Foreign Keys
Foreign keys can be defined to represent the relationships between datasets where values are required to match for particular columns.
Single column
Define a column in one data source to match against another column.
Below example shows a postgres
data source with two tables, accounts
and transactions
that have a foreign key
for account_id
.
var postgresAcc = postgres("my_postgres", "jdbc:...")
.table("public.accounts")
.schema(
field().name("account_id"),
field().name("name"),
...
);
var postgresTxn = postgres(postgresAcc)
.table("public.transactions")
.schema(
field().name("account_id"),
field().name("full_name"),
...
);
plan().addForeignKeyRelationship(
postgresAcc, "account_id",
List.of(Map.entry(postgresTxn, "account_id"))
);
val postgresAcc = postgres("my_postgres", "jdbc:...")
.table("public.accounts")
.schema(
field.name("account_id"),
field.name("name"),
...
)
val postgresTxn = postgres(postgresAcc)
.table("public.transactions")
.schema(
field.name("account_id"),
field.name("full_name"),
...
)
plan.addForeignKeyRelationship(
postgresAcc, "account_id",
List(postgresTxn -> "account_id")
)
---
name: "postgres_data"
steps:
- name: "accounts"
type: "postgres"
options:
dbtable: "account.accounts"
schema:
fields:
- name: "account_id"
- name: "name"
- name: "transactions"
type: "postgres"
options:
dbtable: "account.transactions"
schema:
fields:
- name: "account_id"
- name: "full_name"
---
name: "customer_create_plan"
description: "Create customers in JDBC"
tasks:
- name: "postgres_data"
dataSourceName: "my_postgres"
sinkOptions:
foreignKeys:
"postgres.accounts.account_id":
- "postgres.transactions.account_id"
Multiple columns
You may have a scenario where multiple columns need to be aligned. From the same example, we want account_id
and name
from accounts
to match with account_id
and full_name
to match in transactions
respectively.
var postgresAcc = postgres("my_postgres", "jdbc:...")
.table("public.accounts")
.schema(
field().name("account_id"),
field().name("name"),
...
);
var postgresTxn = postgres(postgresAcc)
.table("public.transactions")
.schema(
field().name("account_id"),
field().name("full_name"),
...
);
plan().addForeignKeyRelationship(
postgresAcc, List.of("account_id", "name"),
List.of(Map.entry(postgresTxn, List.of("account_id", "full_name")))
);
val postgresAcc = postgres("my_postgres", "jdbc:...")
.table("public.accounts")
.schema(
field.name("account_id"),
field.name("name"),
...
)
val postgresTxn = postgres(postgresAcc)
.table("public.transactions")
.schema(
field.name("account_id"),
field.name("full_name"),
...
)
plan.addForeignKeyRelationship(
postgresAcc, List("account_id", "name"),
List(postgresTxn -> List("account_id", "full_name"))
)
---
name: "postgres_data"
steps:
- name: "accounts"
type: "postgres"
options:
dbtable: "account.accounts"
schema:
fields:
- name: "account_id"
- name: "name"
- name: "transactions"
type: "postgres"
options:
dbtable: "account.transactions"
schema:
fields:
- name: "account_id"
- name: "full_name"
---
name: "customer_create_plan"
description: "Create customers in JDBC"
tasks:
- name: "postgres_data"
dataSourceName: "my_postgres"
sinkOptions:
foreignKeys:
"my_postgres.accounts.account_id,name":
- "my_postgres.transactions.account_id,full_name"
Nested column
Your schema structure can have nested fields which can also be referenced as foreign keys. But to do so, you need to create a proxy field that gets omitted from the final saved data.

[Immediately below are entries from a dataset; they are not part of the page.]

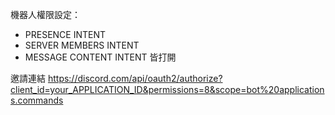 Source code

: 機器人權限設定：
- PRESENCE INTENT
- SERVER MEMBERS INTENT
- MESSAGE CONTENT INTENT
皆打開

邀請連結
https://discord.com/api/oauth2/authorize?client_id=your_APPLICATION_ID&permissions=8&scope=bot%20applications.commands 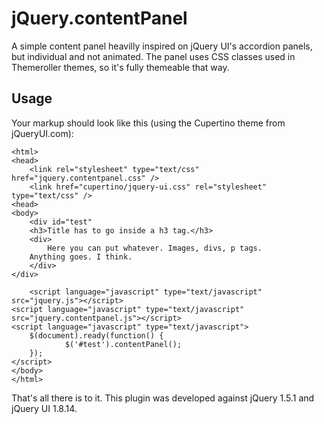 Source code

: jQuery.contentPanel
========

A simple content panel heavilly inspired on
jQuery UI's accordion panels, but individual
and not animated. The panel uses CSS classes
used in Themeroller themes, so it's fully
themeable that way. 


Usage
-----
Your markup should look like this (using the Cupertino theme from jQueryUI.com):

    <html>
    <head>
        <link rel="stylesheet" type="text/css" href="jquery.contentpanel.css" />
        <link href="cupertino/jquery-ui.css" rel="stylesheet" type="text/css" />
    <head>
    <body>
        <div id="test"
	    <h3>Title has to go inside a h3 tag.</h3>
	    <div>
	        Here you can put whatever. Images, divs, p tags.
		Anything goes. I think.
	    </div>
	</div>

        <script language="javascript" type="text/javascript" src="jquery.js"></script>
	<script language="javascript" type="text/javascript" src="jquery.contentpanel.js"></script>    
	<script language="javascript" type="text/javascript"> 
	    $(document).ready(function() {
                $('#test').contentPanel();
	    });
	</script>
    </body>
    </html>

That's all there is to it. This plugin was developed 
against jQuery 1.5.1 and jQuery UI 1.8.14.
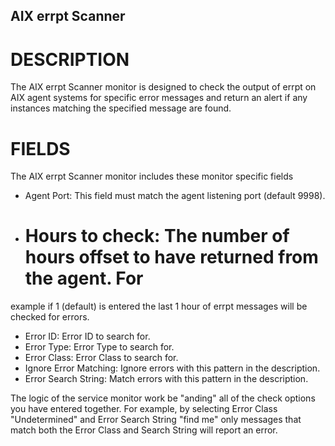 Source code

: AIX errpt Scanner
---------------

DESCRIPTION
===========
The AIX errpt Scanner monitor is designed to check the output of errpt on AIX agent 
systems for specific error messages and return an alert if any instances matching
the specified message are found. 

FIELDS
======
The AIX errpt Scanner monitor includes these monitor specific fields

- Agent Port: This field must match the agent listening port (default 9998).
- # Hours to check: The number of hours offset to have returned from the agent. For 
example if 1 (default) is entered the last 1 hour of errpt messages will be checked
for errors.
- Error ID: Error ID to search for.
- Error Type: Error Type to search for.
- Error Class: Error Class to search for.
- Ignore Error Matching: Ignore errors with this pattern in the description.
- Error Search String: Match errors with this pattern in the description.

The logic of the service monitor work be "anding" all of the check options you have
entered together. For example, by selecting Error Class "Undetermined" and Error Search
String "find me" only messages that match both the Error Class and Search String will
report an error.
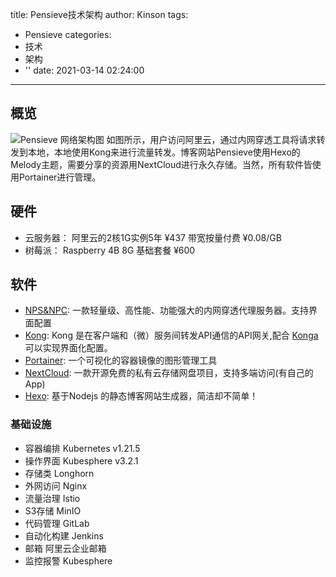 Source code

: title: Pensieve技术架构
author: Kinson
tags:
  - Pensieve
categories:
  - 技术
  - 架构
  - ''
date: 2021-03-14 02:24:00
---
## 概览
![Pensieve 网络架构图](/images/pensieve_network.png)
如图所示，用户访问阿里云，通过内网穿透工具将请求转发到本地，本地使用Kong来进行流量转发。博客网站Pensieve使用Hexo的Melody主题，需要分享的资源用NextCloud进行永久存储。当然，所有软件皆使用Portainer进行管理。
## 硬件
- 云服务器：
阿里云的2核1G实例5年 ¥437 带宽按量付费 ¥0.08/GB
- 树莓派：
Raspberry 4B 8G 基础套餐 ¥600

## 软件
- [NPS&NPC](https://github.com/ehang-io/nps): 一款轻量级、高性能、功能强大的内网穿透代理服务器。支持界面配置
- [Kong](https://github.com/Kong/kong): Kong 是在客户端和（微）服务间转发API通信的API网关,配合 [Konga](https://github.com/pantsel/konga) 可以实现界面化配置。
- [Portainer](https://github.com/portainer/portainer): 一个可视化的容器镜像的图形管理工具
- [NextCloud](https://github.com/nextcloud/server): 一款开源免费的私有云存储网盘项目，支持多端访问(有自己的App)
- [Hexo](https://github.com/hexojs/hexo): 基于Nodejs 的静态博客网站生成器，简洁却不简单！


### 基础设施

- 容器编排  Kubernetes v1.21.5
- 操作界面  Kubesphere v3.2.1
- 存储类    Longhorn
- 外网访问  Nginx
- 流量治理  Istio
- S3存储    MinIO
- 代码管理  GitLab
- 自动化构建  Jenkins
- 邮箱      阿里云企业邮箱
- 监控报警  Kubesphere


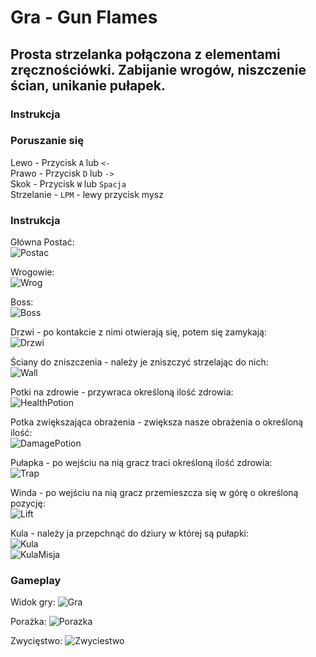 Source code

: Gra	- Gun Flames
======
Prosta strzelanka połączona z elementami zręcznościówki. Zabijanie wrogów, niszczenie ścian, unikanie pułapek.
------

### Instrukcja

### Poruszanie się
Lewo - Przycisk `A` lub `<-` <br />
Prawo - Przycisk `D` lub `->` <br />
Skok - Przycisk `W` lub `Spacja` <br />
Strzelanie - `LPM` - lewy przycisk mysz <br />

### Instrukcja

Główna Postać: <br />
![Postac](/Game/Screenshots/player.png) 

Wrogowie: <br />
![Wrog](/Game/Screenshots/enemy.png)

Boss: <br />
![Boss](/Game/Screenshots/boss.png)

Drzwi - po kontakcie z nimi otwierają się, potem się zamykają: <br />
![Drzwi](/Game/Screenshots/doors.png)

Ściany do zniszczenia - należy je zniszczyć strzelając do nich: <br />
![Wall](/Game/Screenshots/destroyable_wall.png)

Potki na zdrowie - przywraca określoną ilość zdrowia: <br />
![HealthPotion](/Game/Screenshots/health_potion.png)

Potka zwiększająca obrażenia - zwiększa nasze obrażenia o określoną ilość: <br />
![DamagePotion](/Game/Screenshots/strength.png)

Pułapka - po wejściu na nią gracz traci określoną ilość zdrowia: <br />
![Trap](/Game/Screenshots/ground_trap.png)

Winda - po wejściu na nią gracz przemieszcza się w górę o określoną pozycję: <br />
![Lift](/Game/Screenshots/lift.png)

Kula - należy ja przepchnąć do dziury w której są pułapki: <br />
![Kula](/Game/Screenshots/ball.png) <br />
![KulaMisja](/Game/Screenshots/ball_mission.png)

### Gameplay

Widok gry:
![Gra](/Game/Screenshots/game.png)

Porażka:
![Porazka](/Game/Screenshots/game_over.png)

Zwycięstwo:
![Zwyciestwo](/Game/Screenshots/victory.png)

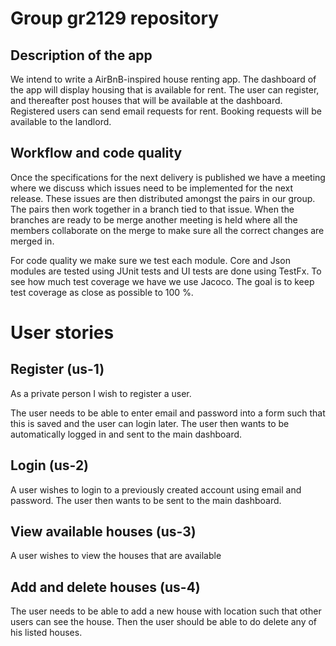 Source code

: # Group gr2129 repository

## Description of the app

We intend to write a AirBnB-inspired house renting app.
The dashboard of the app will display housing that is available for rent.
The user can register, and thereafter post houses that will be available at the dashboard.
Registered users can send email requests for rent.
Booking requests will be available to the landlord.

## Workflow and code quality

Once the specifications for the next delivery is published we have a meeting where we discuss which issues need to be implemented for the next release. These issues are then distributed amongst the pairs in our group. The pairs then work together in a branch tied to that issue. When the branches are ready to be merge another meeting is held where all the members collaborate on the merge to make sure all the correct changes are merged in.

For code quality we make sure we test each module. Core and Json modules are tested using JUnit tests and UI tests are done using TestFx. To see how much test coverage we have we use Jacoco. The goal is to keep test coverage as close as possible to 100 %.

# User stories

## Register (us-1)

As a private person I wish to register a user.

The user needs to be able to enter email and password into a form such that this is saved
and the user can login later. The user then wants to be automatically logged in and sent
to the main dashboard.

## Login (us-2)

A user wishes to login to a previously created account using email and password.
The user then wants to be sent to the main dashboard.

## View available houses (us-3)

A user wishes to view the houses that are available

## Add and delete houses (us-4)

The user needs to be able to add a new house with location such that other users can see the house.
Then the user should be able to do delete any of his listed houses.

In the example below, the nested customer_details.name
field inside the json
task needs to match with name
from postgres
. A new field in the json
called _txn_name
is used as a temporary column to facilitate the foreign
key definition.
var postgresAcc = postgres("my_postgres", "jdbc:...")
.table("public.accounts")
.schema(
field().name("account_id"),
field().name("name"),
...
);
var jsonTask = json("my_json", "/tmp/json")
.schema(
field().name("account_id"),
field().name("customer_details")
.schema(
field().name("name").sql("_txn_name"), #nested field will get value from '_txn_name'
...
),
field().name("_txn_name").omit(true) #value will not be included in output
);
plan().addForeignKeyRelationship(
postgresAcc, List.of("account_id", "name"),
List.of(Map.entry(jsonTask, List.of("account_id", "_txn_name")))
);
val postgresAcc = postgres("my_postgres", "jdbc:...")
.table("public.accounts")
.schema(
field.name("account_id"),
field.name("name"),
...
)
var jsonTask = json("my_json", "/tmp/json")
.schema(
field.name("account_id"),
field.name("customer_details")
.schema(
field.name("name").sql("_txn_name"), #nested field will get value from '_txn_name'
...
),
field.name("_txn_name").omit(true) #value will not be included in output
)
plan.addForeignKeyRelationship(
postgresAcc, List("account_id", "name"),
List(jsonTask -> List("account_id", "_txn_name"))
)
---
#postgres task yaml
name: "postgres_data"
steps:
- name: "accounts"
type: "postgres"
options:
dbtable: "account.accounts"
schema:
fields:
- name: "account_id"
- name: "name"
---
#json task yaml
name: "json_data"
steps:
- name: "transactions"
type: "json"
options:
dbtable: "account.transactions"
schema:
fields:
- name: "account_id"
- name: "_txn_name"
generator:
options:
omit: true
- name: "cusotmer_details"
schema:
fields:
name: "name"
generator:
type: "sql"
options:
sql: "_txn_name"
---
#plan yaml
name: "customer_create_plan"
description: "Create customers in JDBC"
tasks:
- name: "postgres_data"
dataSourceName: "my_postgres"
- name: "json_data"
dataSourceName: "my_json"
sinkOptions:
foreignKeys:
"my_postgres.accounts.account_id,name":
- "my_json.transactions.account_id,_txn_name"